Der Oberste Gerichtshof hat durch den Senatspräsidenten des Obersten Gerichtshofes Dr. Flick als Vorsitzenden und durch den Senatspräsidenten des Obersten Gerichtshofes Hon.Prof.Dr. Petrasch sowie durch die Hofräte des Obersten Gerichtshofes Dr. Wurz, Dr. Warta und Dr. Egermann als weitere Richter in der Adoptionssache der Antragstellerin Gabriele A, Studentin, Velden, Teichweg 2-4, vertreten durch Dr.

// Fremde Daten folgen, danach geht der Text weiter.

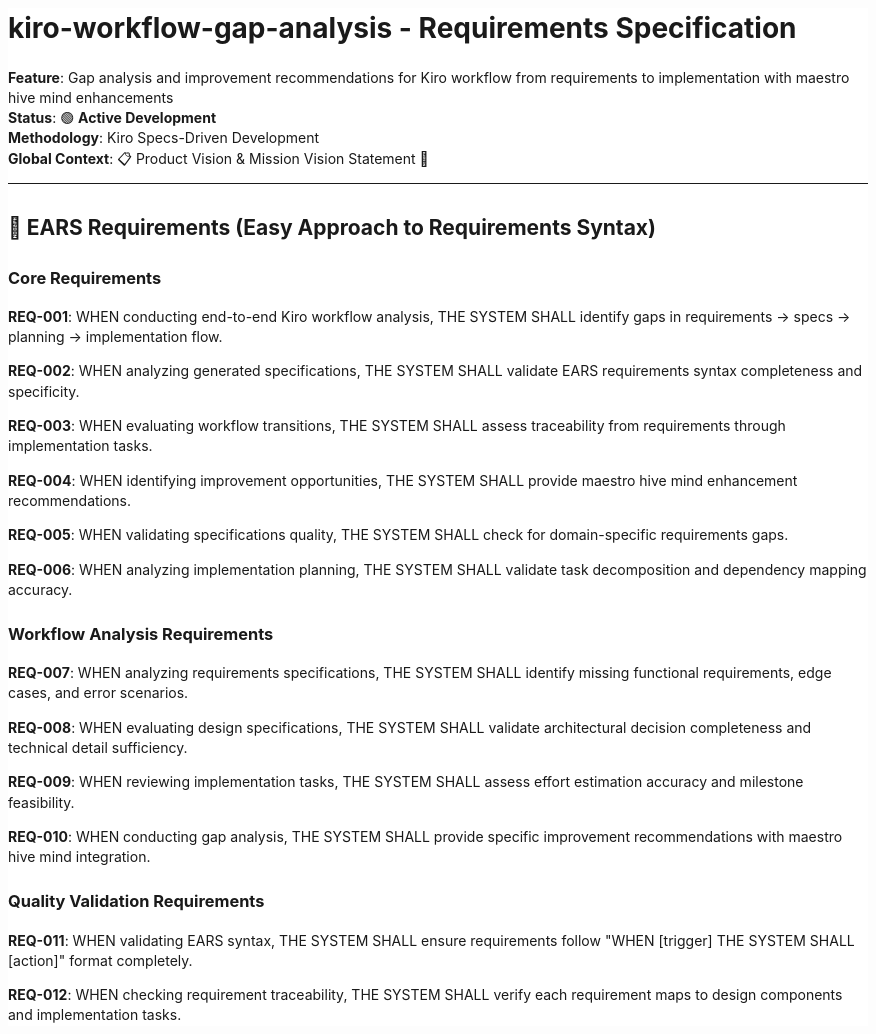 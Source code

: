 # kiro-workflow-gap-analysis - Requirements Specification

**Feature**: Gap analysis and improvement recommendations for Kiro workflow from requirements to implementation with maestro hive mind enhancements  
**Status**: 🟢 **Active Development**  
**Methodology**: Kiro Specs-Driven Development  
**Global Context**: 📋 Product Vision & Mission   Vision Statement 🌟  

---

## 🎯 **EARS Requirements** (Easy Approach to Requirements Syntax)

### **Core Requirements**

**REQ-001**: WHEN conducting end-to-end Kiro workflow analysis, THE SYSTEM SHALL identify gaps in requirements → specs → planning → implementation flow.

**REQ-002**: WHEN analyzing generated specifications, THE SYSTEM SHALL validate EARS requirements syntax completeness and specificity.

**REQ-003**: WHEN evaluating workflow transitions, THE SYSTEM SHALL assess traceability from requirements through implementation tasks.

**REQ-004**: WHEN identifying improvement opportunities, THE SYSTEM SHALL provide maestro hive mind enhancement recommendations.

**REQ-005**: WHEN validating specifications quality, THE SYSTEM SHALL check for domain-specific requirements gaps.

**REQ-006**: WHEN analyzing implementation planning, THE SYSTEM SHALL validate task decomposition and dependency mapping accuracy.

### **Workflow Analysis Requirements**

**REQ-007**: WHEN analyzing requirements specifications, THE SYSTEM SHALL identify missing functional requirements, edge cases, and error scenarios.

**REQ-008**: WHEN evaluating design specifications, THE SYSTEM SHALL validate architectural decision completeness and technical detail sufficiency.

**REQ-009**: WHEN reviewing implementation tasks, THE SYSTEM SHALL assess effort estimation accuracy and milestone feasibility.

**REQ-010**: WHEN conducting gap analysis, THE SYSTEM SHALL provide specific improvement recommendations with maestro hive mind integration.

### **Quality Validation Requirements**

**REQ-011**: WHEN validating EARS syntax, THE SYSTEM SHALL ensure requirements follow "WHEN [trigger] THE SYSTEM SHALL [action]" format completely.

**REQ-012**: WHEN checking requirement traceability, THE SYSTEM SHALL verify each requirement maps to design components and implementation tasks.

Wilfried Lefford, Rechtsanwalt in Wien, wegen Bewilligung einer Adoption, infolge Revisionsrekurses der Hertha B, Private, Wien 6., Gumpendorferstraße 22, vertreten durch Dr. Friedrich Grohs, Rechtsanwalt in Wien, gegen den Beschluß des Landesgerichtes Klagenfurt als Rekursgerichtes vom 4. Juli 1985, GZ 2 R 275/85-25, womit der Rekurs der Hertha B gegen den Beschluß des Bezirksgerichtes Villach vom 29. August 1984, GZ 2 Nc 175/84-12, zurückgewiesen wurde, folgenden

Beschluß

gefaßt:

 

Spruch:

Dem Revisionsrekurs wird nicht Folge gegeben.

Text

Begründung

Auf Grund des schriftlichen Adoptionsvertrages vom 28. August 1984 bewilligte das Erstgericht die Annahme der Antragstellerin an Kindesstatt durch Friederike Agnes

C.

Gegen den Bewilligungsbeschluß des Erstgerichtes erhob die Schwester der Wahlmutter Hertha B Rekurs, in dem sie unter anderem die Geschäftsunfähigkeit der Wahlmutter geltend machte. Das Rekursgericht wies den Rekurs mangels Rekurslegitimation der Rechtsmittelwerberin zurück.

Rechtliche Beurteilung

Der gegen die Entscheidung der zweiten Instanz erhobene Revisionsrekurs der Hertha B ist nicht berechtigt.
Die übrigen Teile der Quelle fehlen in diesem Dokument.